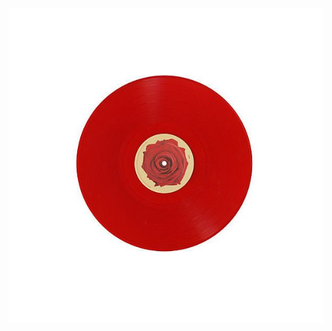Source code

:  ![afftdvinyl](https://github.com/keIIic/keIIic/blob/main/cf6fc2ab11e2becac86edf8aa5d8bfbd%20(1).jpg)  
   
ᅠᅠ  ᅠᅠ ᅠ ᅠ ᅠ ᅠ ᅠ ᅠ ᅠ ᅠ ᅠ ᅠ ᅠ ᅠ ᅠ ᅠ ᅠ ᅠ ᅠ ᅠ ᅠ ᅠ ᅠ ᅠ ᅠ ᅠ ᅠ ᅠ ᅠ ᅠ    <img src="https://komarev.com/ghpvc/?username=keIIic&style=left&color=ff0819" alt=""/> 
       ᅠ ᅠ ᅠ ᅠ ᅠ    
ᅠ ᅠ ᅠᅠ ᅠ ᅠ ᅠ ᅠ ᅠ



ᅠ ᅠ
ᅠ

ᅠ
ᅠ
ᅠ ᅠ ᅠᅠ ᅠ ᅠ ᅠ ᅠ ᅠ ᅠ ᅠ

■ ■ ■

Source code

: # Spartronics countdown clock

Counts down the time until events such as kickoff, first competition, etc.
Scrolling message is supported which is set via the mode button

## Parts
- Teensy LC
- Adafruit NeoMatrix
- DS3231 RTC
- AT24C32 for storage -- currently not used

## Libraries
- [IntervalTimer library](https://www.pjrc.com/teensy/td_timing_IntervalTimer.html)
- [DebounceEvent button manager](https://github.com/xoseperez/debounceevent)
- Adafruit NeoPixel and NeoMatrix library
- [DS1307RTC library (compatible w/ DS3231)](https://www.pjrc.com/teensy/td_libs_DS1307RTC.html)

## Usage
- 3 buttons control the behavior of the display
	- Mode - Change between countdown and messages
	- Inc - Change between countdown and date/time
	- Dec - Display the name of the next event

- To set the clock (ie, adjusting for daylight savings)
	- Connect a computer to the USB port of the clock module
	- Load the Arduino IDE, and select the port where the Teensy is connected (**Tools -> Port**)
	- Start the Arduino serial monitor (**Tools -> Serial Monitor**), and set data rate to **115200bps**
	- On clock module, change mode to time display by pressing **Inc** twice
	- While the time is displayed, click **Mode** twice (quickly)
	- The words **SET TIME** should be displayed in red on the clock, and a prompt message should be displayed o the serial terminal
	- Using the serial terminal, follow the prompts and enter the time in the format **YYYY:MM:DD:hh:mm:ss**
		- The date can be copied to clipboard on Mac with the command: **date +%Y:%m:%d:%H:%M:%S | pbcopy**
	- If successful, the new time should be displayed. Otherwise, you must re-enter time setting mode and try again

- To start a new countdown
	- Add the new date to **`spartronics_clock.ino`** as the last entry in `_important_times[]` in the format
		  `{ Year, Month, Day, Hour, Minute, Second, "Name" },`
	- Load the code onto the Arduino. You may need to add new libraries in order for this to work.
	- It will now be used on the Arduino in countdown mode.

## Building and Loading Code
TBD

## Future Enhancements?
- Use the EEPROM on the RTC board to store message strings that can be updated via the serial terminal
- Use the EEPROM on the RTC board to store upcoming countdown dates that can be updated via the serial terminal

■ ■ ■

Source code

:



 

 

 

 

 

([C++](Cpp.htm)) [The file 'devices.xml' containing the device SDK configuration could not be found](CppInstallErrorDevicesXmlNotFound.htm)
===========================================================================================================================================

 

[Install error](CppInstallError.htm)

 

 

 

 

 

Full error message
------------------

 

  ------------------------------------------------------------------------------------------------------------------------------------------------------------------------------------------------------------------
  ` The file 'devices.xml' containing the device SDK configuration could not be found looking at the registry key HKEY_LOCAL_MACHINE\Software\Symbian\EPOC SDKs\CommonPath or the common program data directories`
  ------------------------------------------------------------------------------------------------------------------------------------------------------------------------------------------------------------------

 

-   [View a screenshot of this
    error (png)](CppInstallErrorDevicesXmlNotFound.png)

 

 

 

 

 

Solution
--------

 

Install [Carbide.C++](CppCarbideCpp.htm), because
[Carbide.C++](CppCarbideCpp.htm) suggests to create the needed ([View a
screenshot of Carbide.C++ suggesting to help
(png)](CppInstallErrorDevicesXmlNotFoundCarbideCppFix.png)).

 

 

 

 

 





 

■ ■ ■

_Problem to work on_
Look above for the line holding "- If successful, the", then set down exactly that line and every line after it up to and including the line holding "- Use the EEPROM on the RTC board to store upcoming", with nothing else.

_Finished task_
	- If successful, the new time should be displayed. Otherwise, you must re-enter time setting mode and try again

- To start a new countdown
	- Add the new date to **`spartronics_clock.ino`** as the last entry in `_important_times[]` in the format
		  `{ Year, Month, Day, Hour, Minute, Second, "Name" },`
	- Load the code onto the Arduino. You may need to add new libraries in order for this to work.
	- It will now be used on the Arduino in countdown mode.

## Building and Loading Code
TBD

## Future Enhancements?
- Use the EEPROM on the RTC board to store message strings that can be updated via the serial terminal
- Use the EEPROM on the RTC board to store upcoming countdown dates that can be updated via the serial terminal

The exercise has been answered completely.